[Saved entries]
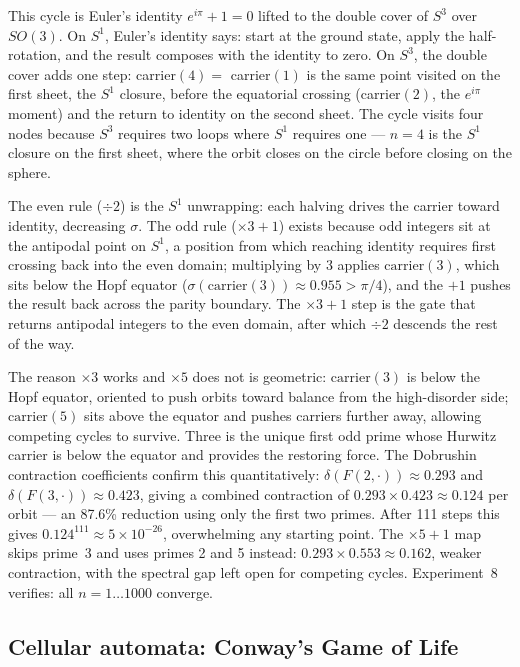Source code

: \documentclass[12pt,a4paper]{article}
\theoremstyle{definition}
\theoremstyle{remark}
\begin{document}
This cycle is Euler's identity $e^{i\pi} + 1 = 0$ lifted to the double cover
of $S^3$ over $SO(3)$. On $S^1$, Euler's identity says: start at the ground
state, apply the half-rotation, and the result composes with the identity to
zero. On $S^3$, the double cover adds one step: carrier$(4) = $ carrier$(1)$
is the same point visited on the first sheet, the $S^1$ closure, before
the equatorial crossing (carrier$(2)$, the $e^{i\pi}$ moment) and the
return to identity on the second sheet. The cycle visits four nodes because
$S^3$ requires two loops where $S^1$ requires one --- $n = 4$ is the $S^1$
closure on the first sheet, where the orbit closes on the circle before
closing on the sphere.

The even rule ($\div 2$) is the $S^1$ unwrapping: each halving drives the
carrier toward identity, decreasing $\sigma$. The odd rule ($\times 3 + 1$)
exists because odd integers sit at the antipodal point on $S^1$, a position
from which reaching identity requires first crossing back into the even
domain; multiplying by 3 applies $\mathrm{carrier}(3)$, which sits below the
Hopf equator ($\sigma(\mathrm{carrier}(3)) \approx 0.955 > \pi/4$), and the
$+1$ pushes the result back across the parity boundary. The $\times 3 + 1$
step is the gate that returns antipodal integers to the even domain, after
which $\div 2$ descends the rest of the way.

The reason $\times 3$ works and $\times 5$ does not is geometric:
$\mathrm{carrier}(3)$ is below the Hopf equator, oriented to push orbits
toward balance from the high-disorder side; $\mathrm{carrier}(5)$ sits above
the equator and pushes carriers further away, allowing competing cycles to
survive. Three is the unique first odd prime whose Hurwitz carrier is below the equator
and provides the restoring force. The Dobrushin contraction coefficients
confirm this quantitatively: $\delta(F(2,\cdot)) \approx 0.293$ and
$\delta(F(3,\cdot)) \approx 0.423$, giving a combined contraction of
$0.293 \times 0.423 \approx 0.124$ per orbit --- an 87.6\% reduction using
only the first two primes. After 111 steps this gives $0.124^{111} \approx 5
\times 10^{-26}$, overwhelming any starting point. The $\times 5 + 1$ map
skips prime~3 and uses primes 2 and 5 instead: $0.293 \times 0.553 \approx
0.162$, weaker contraction, with the spectral gap left open for competing
cycles. Experiment~8 verifies: all $n = 1 \ldots 1000$ converge.

\subsection{Cellular automata: Conway's Game of Life}
\end{document}
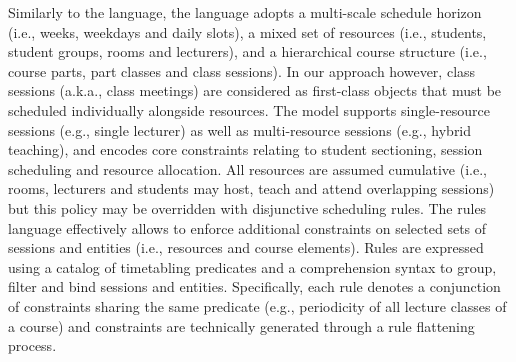 Similarly to the {\ITC} language, 
the {\UTP} language adopts a multi-scale schedule horizon (i.e., weeks, weekdays and daily slots), a mixed set of resources (i.e., students, student groups, rooms and lecturers), and a hierarchical course structure (i.e., course parts, part classes and class sessions). In our approach however, class sessions (a.k.a., class meetings) are considered as first-class objects that must be scheduled individually alongside resources. 
The model supports single-resource sessions (e.g., single lecturer) as well as multi-resource sessions (e.g., hybrid teaching), and encodes core constraints relating to student sectioning, session scheduling and resource allocation. %
All resources are assumed cumulative (i.e., rooms, lecturers and students may host, teach and attend overlapping sessions) but this policy may be overridden with disjunctive scheduling rules.
The rules language effectively allows to enforce additional constraints on selected sets of sessions and entities (i.e., resources and course elements).
Rules are expressed using a catalog of timetabling predicates and a comprehension syntax to group, filter and bind sessions and entities. 
Specifically, each rule denotes a conjunction of \UTP{} constraints sharing the same predicate (e.g., periodicity of all lecture classes of a course) and constraints are technically generated through a rule flattening process. %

◆ WHAT YOU HAVE TO DO
Please print the entries shown above again, exactly, and skip the pictures.

◆ EXPECTED OUTPUT
Source code

: \documentclass[12pt,a4paper]{article}
\theoremstyle{definition}
\theoremstyle{remark}
\begin{document}
This cycle is Euler's identity $e^{i\pi} + 1 = 0$ lifted to the double cover
of $S^3$ over $SO(3)$. On $S^1$, Euler's identity says: start at the ground
state, apply the half-rotation, and the result composes with the identity to
zero. On $S^3$, the double cover adds one step: carrier$(4) = $ carrier$(1)$
is the same point visited on the first sheet, the $S^1$ closure, before
the equatorial crossing (carrier$(2)$, the $e^{i\pi}$ moment) and the
return to identity on the second sheet. The cycle visits four nodes because
$S^3$ requires two loops where $S^1$ requires one --- $n = 4$ is the $S^1$
closure on the first sheet, where the orbit closes on the circle before
closing on the sphere.

The even rule ($\div 2$) is the $S^1$ unwrapping: each halving drives the
carrier toward identity, decreasing $\sigma$. The odd rule ($\times 3 + 1$)
exists because odd integers sit at the antipodal point on $S^1$, a position
from which reaching identity requires first crossing back into the even
domain; multiplying by 3 applies $\mathrm{carrier}(3)$, which sits below the
Hopf equator ($\sigma(\mathrm{carrier}(3)) \approx 0.955 > \pi/4$), and the
$+1$ pushes the result back across the parity boundary. The $\times 3 + 1$
step is the gate that returns antipodal integers to the even domain, after
which $\div 2$ descends the rest of the way.

The reason $\times 3$ works and $\times 5$ does not is geometric:
$\mathrm{carrier}(3)$ is below the Hopf equator, oriented to push orbits
toward balance from the high-disorder side; $\mathrm{carrier}(5)$ sits above
the equator and pushes carriers further away, allowing competing cycles to
survive. Three is the unique first odd prime whose Hurwitz carrier is below the equator
and provides the restoring force. The Dobrushin contraction coefficients
confirm this quantitatively: $\delta(F(2,\cdot)) \approx 0.293$ and
$\delta(F(3,\cdot)) \approx 0.423$, giving a combined contraction of
$0.293 \times 0.423 \approx 0.124$ per orbit --- an 87.6\% reduction using
only the first two primes. After 111 steps this gives $0.124^{111} \approx 5
\times 10^{-26}$, overwhelming any starting point. The $\times 5 + 1$ map
skips prime~3 and uses primes 2 and 5 instead: $0.293 \times 0.553 \approx
0.162$, weaker contraction, with the spectral gap left open for competing
cycles. Experiment~8 verifies: all $n = 1 \ldots 1000$ converge.

\subsection{Cellular automata: Conway's Game of Life}
\end{document}
 Similarly to the {\ITC} language, 
the {\UTP} language adopts a multi-scale schedule horizon (i.e., weeks, weekdays and daily slots), a mixed set of resources (i.e., students, student groups, rooms and lecturers), and a hierarchical course structure (i.e., course parts, part classes and class sessions). In our approach however, class sessions (a.k.a., class meetings) are considered as first-class objects that must be scheduled individually alongside resources. 
The model supports single-resource sessions (e.g., single lecturer) as well as multi-resource sessions (e.g., hybrid teaching), and encodes core constraints relating to student sectioning, session scheduling and resource allocation. %
All resources are assumed cumulative (i.e., rooms, lecturers and students may host, teach and attend overlapping sessions) but this policy may be overridden with disjunctive scheduling rules.
The rules language effectively allows to enforce additional constraints on selected sets of sessions and entities (i.e., resources and course elements).
Rules are expressed using a catalog of timetabling predicates and a comprehension syntax to group, filter and bind sessions and entities. 
Specifically, each rule denotes a conjunction of \UTP{} constraints sharing the same predicate (e.g., periodicity of all lecture classes of a course) and constraints are technically generated through a rule flattening process. %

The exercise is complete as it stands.